### REQUIRED WORK
Where a line contains the word "Sniped", copy that line from the records below.
___ EXCERPTED DATA ___
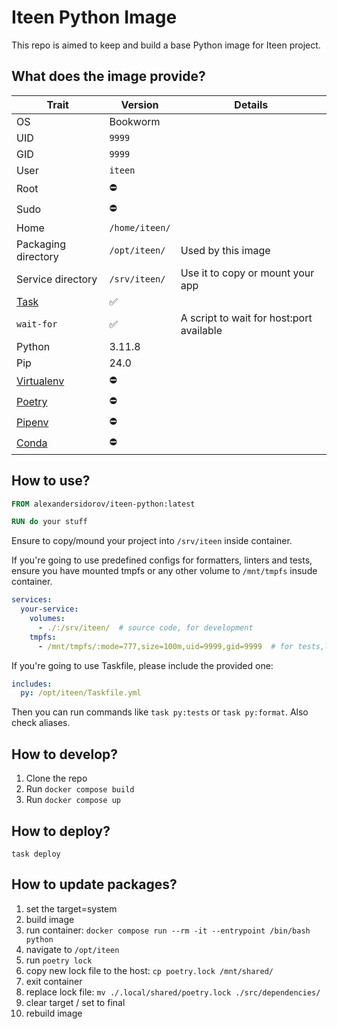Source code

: # Iteen Python Image

This repo is aimed to keep and build a base Python image for Iteen project.

## What does the image provide?

| Trait  | Version  | Details |
|--------|----------|--------|
| OS     | Bookworm |  |
| UID    | `9999`     |  |
| GID    | `9999`     |  |
| User   | `iteen`    |  |
| Root | ⛔️ |
| Sudo | ⛔️ |
| Home   | `/home/iteen/` |  |
| Packaging directory | `/opt/iteen/` | Used by this image |
| Service directory | `/srv/iteen/` | Use it to copy or mount your app |
| [Task](https://taskfile.dev) | ✅ |  |
| `wait-for` | ✅ | A script to wait for host:port available |
| Python | 3.11.8   |  |
| Pip | 24.0 | |
| [Virtualenv](https://docs.python.org/3.11/library/venv.html) | ⛔️ |
| [Poetry](https://python-poetry.org) | ⛔️ |
| [Pipenv](https://pipenv.pypa.io/en/latest/) | ⛔️ |
| [Conda](https://docs.conda.io/en/latest/) | ⛔️ |

## How to use?

```Dockerfile
FROM alexandersidorov/iteen-python:latest

RUN do your stuff
```

Ensure to copy/mound your project into `/srv/iteen` inside container.

If you're going to use predefined configs for formatters, linters and tests,
ensure you have mounted tmpfs or any other volume to `/mnt/tmpfs` insude container.

```yaml
services:
  your-service:
    volumes:
      - ./:/srv/iteen/  # source code, for development
    tmpfs:
      - /mnt/tmpfs/:mode=777,size=100m,uid=9999,gid=9999  # for tests,linters,etc.
```

If you're going to use Taskfile, please include the provided one:

```yaml
includes:
  py: /opt/iteen/Taskfile.yml
```

Then you can run commands like `task py:tests` or `task py:format`. Also check aliases.

## How to develop?

1. Clone the repo
2. Run `docker compose build`
3. Run `docker compose up`

## How to deploy?

`task deploy`

## How to update packages?

1. set the target=system
2. build image
3. run container: `docker compose run --rm -it --entrypoint /bin/bash python`
4. navigate to `/opt/iteen`
5. run `poetry lock`
6. copy new lock file to the host: `cp poetry.lock /mnt/shared/`
7. exit container
8. replace lock file: `mv ./.local/shared/poetry.lock ./src/dependencies/`
9. clear target / set to final
10. rebuild image
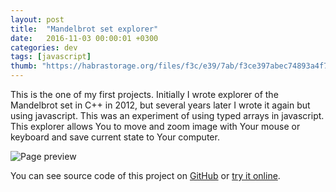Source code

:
 ```yaml
---
layout: post
title:  "Mandelbrot set explorer"
date:   2016-11-03 00:00:01 +0300
categories: dev
tags: [javascript]
thumb: "https://habrastorage.org/files/f3c/e39/7ab/f3ce397abec74893a4f71f0bdee73c72.png"
---
```


This is the one of my first projects. Initially I wrote explorer of the Mandelbrot set in C++ in 2012, but several years later I wrote it again but using javascript. This was an experiment of using typed arrays in javascript. This explorer allows You to move and zoom image with Your mouse or keyboard and save current state to Your computer.

![Page preview](https://habrastorage.org/files/f3c/e39/7ab/f3ce397abec74893a4f71f0bdee73c72.png)

You can see source code of this project on [GitHub](https://github.com/sfi0zy/es6-mandelbrot) or [try it online](http://sfi0zy.github.io/es6-mandelbrot/).
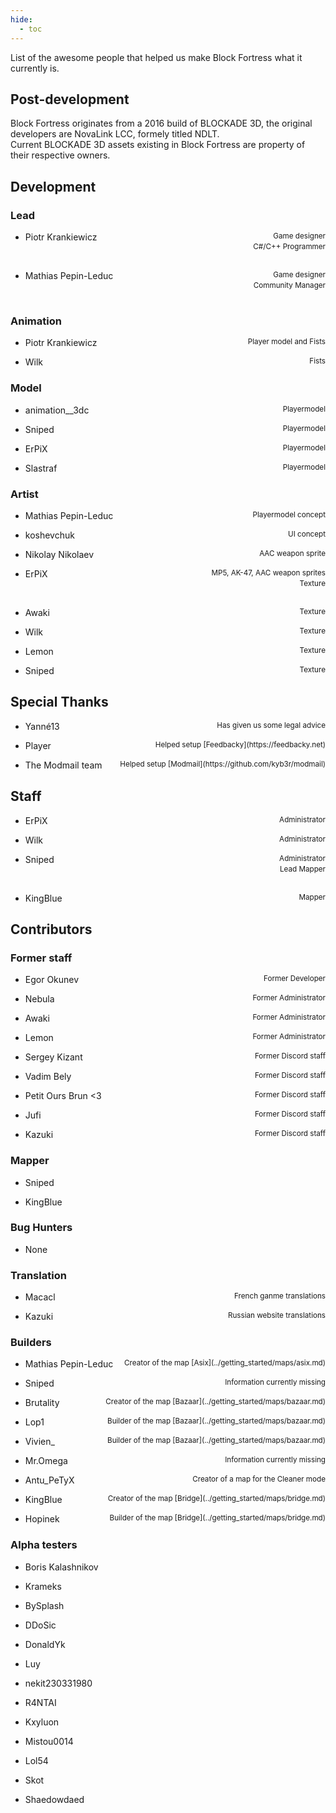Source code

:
 ```yaml
---
hide:
  - toc
---
```


List of the awesome people that helped us make Block Fortress what it currently is. 

## Post-development
Block Fortress originates from a 2016 build of BLOCKADE 3D, the original developers are NovaLink LCC, formely titled NDLT.<br>
Current BLOCKADE 3D assets existing in Block Fortress are property of their respective owners.

## Development
### Lead
- <p style="text-align:left;">Piotr Krankiewicz<span style="float:right;"><small>Game designer</small></span></span><br><span style="float:right;"><small>C#/C++ Programmer</small></span></p></p><br>
- <p style="text-align:left;">Mathias Pepin-Leduc<span style="float:right;"><small>Game designer</small></span></span><br><span style="float:right;"><small>Community Manager</small></span></p></p><br>
### Animation
- <p style="text-align:left;">Piotr Krankiewicz<span style="float:right;"><small>Player model and Fists</small></span></p>
- <p style="text-align:left;">Wilk<span style="float:right;"><small>Fists</small></span></p>
### Model
- <p style="text-align:left;">animation__3dc<span style="float:right;"><small>Playermodel</small></span></p>
- <p style="text-align:left;">Sniped<span style="float:right;"><small>Playermodel</small></span></p>
- <p style="text-align:left;">ErPiX<span style="float:right;"><small>Playermodel</small></p>
- <p style="text-align:left;">Slastraf <span style="float:right;"><small>Playermodel</small></span></p>
### Artist
- <p style="text-align:left;">Mathias Pepin-Leduc<span style="float:right;"><small>Playermodel concept</small></p>
- <p style="text-align:left;">koshevchuk<span style="float:right;"><small>UI concept</small></span></p>
- <p style="text-align:left;">Nikolay Nikolaev<span style="float:right;"><small>AAC weapon sprite</small></span></p>
- <p style="text-align:left;">ErPiX<span style="float:right;"><small>MP5, AK-47, AAC weapon sprites</small></span></span><br><span style="float:right;"><small>Texture</small></span></p></p><br>
- <p style="text-align:left;">Awaki<span style="float:right;"><small>Texture</small></span></p>
- <p style="text-align:left;">Wilk<span style="float:right;"><small>Texture</small></span></p>
- <p style="text-align:left;">Lemon<span style="float:right;"><small>Texture</small></span></p>
- <p style="text-align:left;">Sniped<span style="float:right;"><small>Texture</small></span></p>

## Special Thanks
- <p style="text-align:left;">Yanné13<span style="float:right;"><small>Has given us some legal advice</small></span></p>
- <p style="text-align:left;">Player<span style="float:right;"><small>Helped setup [Feedbacky](https://feedbacky.net)</small></span></p>
- <p style="text-align:left;">The Modmail team<span style="float:right;"><small>Helped setup [Modmail](https://github.com/kyb3r/modmail)</small></span></p>

## Staff
- <p style="text-align:left;">ErPiX<span style="float:right;"><small>Administrator</small></span></p>
- <p style="text-align:left;">Wilk<span style="float:right;"><small>Administrator</small></span></p>
- <p style="text-align:left;">Sniped<span style="float:right;"><small>Administrator</small></span></span><br><span style="float:right;"><small>Lead Mapper</small></span></p></p><br>
- <p style="text-align:left;">KingBlue<span style="float:right;"><small>Mapper</small></span></p>

## Contributors
### Former staff
- <p style="text-align:left;">Egor Okunev<span style="float:right;"><small>Former Developer</small></span></p>
- <p style="text-align:left;">Nebula<span style="float:right;"><small>Former Administrator</small></span></p>
- <p style="text-align:left;">Awaki<span style="float:right;"><small>Former Administrator</small></span></p>
- <p style="text-align:left;">Lemon<span style="float:right;"><small>Former Administrator</small></span></p>
- <p style="text-align:left;">Sergey Kizant<span style="float:right;"><small>Former Discord staff</small></span></p>
- <p style="text-align:left;">Vadim Bely<span style="float:right;"><small>Former Discord staff</small></span></p>
- <p style="text-align:left;">Petit Ours Brun <3 <span style="float:right;"><small>Former Discord staff</small></span></p>
- <p style="text-align:left;">Jufi<span style="float:right;"><small>Former Discord staff</small></span></p>
- <p style="text-align:left;">Kazuki<span style="float:right;"><small>Former Discord staff</small></span></p>
### Mapper
- <p style="text-align:left;">Sniped</p>
- <p style="text-align:left;">KingBlue</p>
### Bug Hunters
- <p style="text-align:left;">None</p>
### Translation
- <p style="text-align:left;">Macacl<span style="float:right;"><small>French ganme translations</small></span></p>
- <p style="text-align:left;">Kazuki<span style="float:right;"><small>Russian website translations</small></span></p>
### Builders
- <p style="text-align:left;">Mathias Pepin-Leduc<span style="float:right;"><small>Creator of the map [Asix](../getting_started/maps/asix.md)</small></span></p>
- <p style="text-align:left;">Sniped<span style="float:right;"><small>Information currently missing</small></span></p>
- <p style="text-align:left;">Brutality<span style="float:right;"><small>Creator of the map [Bazaar](../getting_started/maps/bazaar.md)</small></span></p>
- <p style="text-align:left;">Lop1<span style="float:right;"><small>Builder of the map [Bazaar](../getting_started/maps/bazaar.md)</small></span></p>
- <p style="text-align:left;">Vivien_<span style="float:right;"><small>Builder of the map [Bazaar](../getting_started/maps/bazaar.md)</small></span></p>
- <p style="text-align:left;">Mr.Omega<span style="float:right;"><small>Information currently missing</small></span></p>
- <p style="text-align:left;">Antu_PeTyX<span style="float:right;"><small>Creator of a map for the Cleaner mode</small></span></p>
- <p style="text-align:left;">KingBlue<span style="float:right;"><small>Creator of the map [Bridge](../getting_started/maps/bridge.md)</small></span></p>
- <p style="text-align:left;">Hopinek<span style="float:right;"><small>Builder of the map [Bridge](../getting_started/maps/bridge.md)</small></span></p>
### Alpha testers
- <p style="text-align:left;">Boris Kalashnikov</p>
- <p style="text-align:left;">Krameks</p>
- <p style="text-align:left;">BySplash</p>
- <p style="text-align:left;">DDoSic</p>
- <p style="text-align:left;">DonaldYk</p>
- <p style="text-align:left;">Luy</p>
- <p style="text-align:left;">nekit230331980</p>
- <p style="text-align:left;">R4NTAI</p>
- <p style="text-align:left;">Kxyluon</p>
- <p style="text-align:left;">Mistou0014</p>
- <p style="text-align:left;">Lol54</p>
- <p style="text-align:left;">Skot</p>
- <p style="text-align:left;">Shaedowdaed</p>
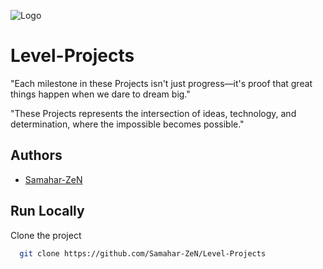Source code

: 
![Logo](https://img.freepik.com/free-photo/celebration-labour-day-with-3d-cartoon-portrait-working-woman_23-2151306618.jpg?semt=ais_hybrid)


# Level-Projects

"Each milestone in these Projects isn't just progress—it's proof that great things happen when we dare to dream big."

"These Projects represents the intersection of ideas, technology, and determination, where the impossible becomes possible."

## Authors

- [Samahar-ZeN](https://www.github.com/octokatherine)


## Run Locally

Clone the project

```bash
  git clone https://github.com/Samahar-ZeN/Level-Projects
```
___
### YOUR SOLUTION
- <p style="text-align:left;">Sniped<span style="float:right;"><small>Playermodel</small></span></p>
- <p style="text-align:left;">Sniped<span style="float:right;"><small>Texture</small></span></p>
- <p style="text-align:left;">Sniped<span style="float:right;"><small>Administrator</small></span></span><br><span style="float:right;"><small>Lead Mapper</small></span></p></p><br>
- <p style="text-align:left;">Sniped</p>
- <p style="text-align:left;">Sniped<span style="float:right;"><small>Information currently missing</small></span></p>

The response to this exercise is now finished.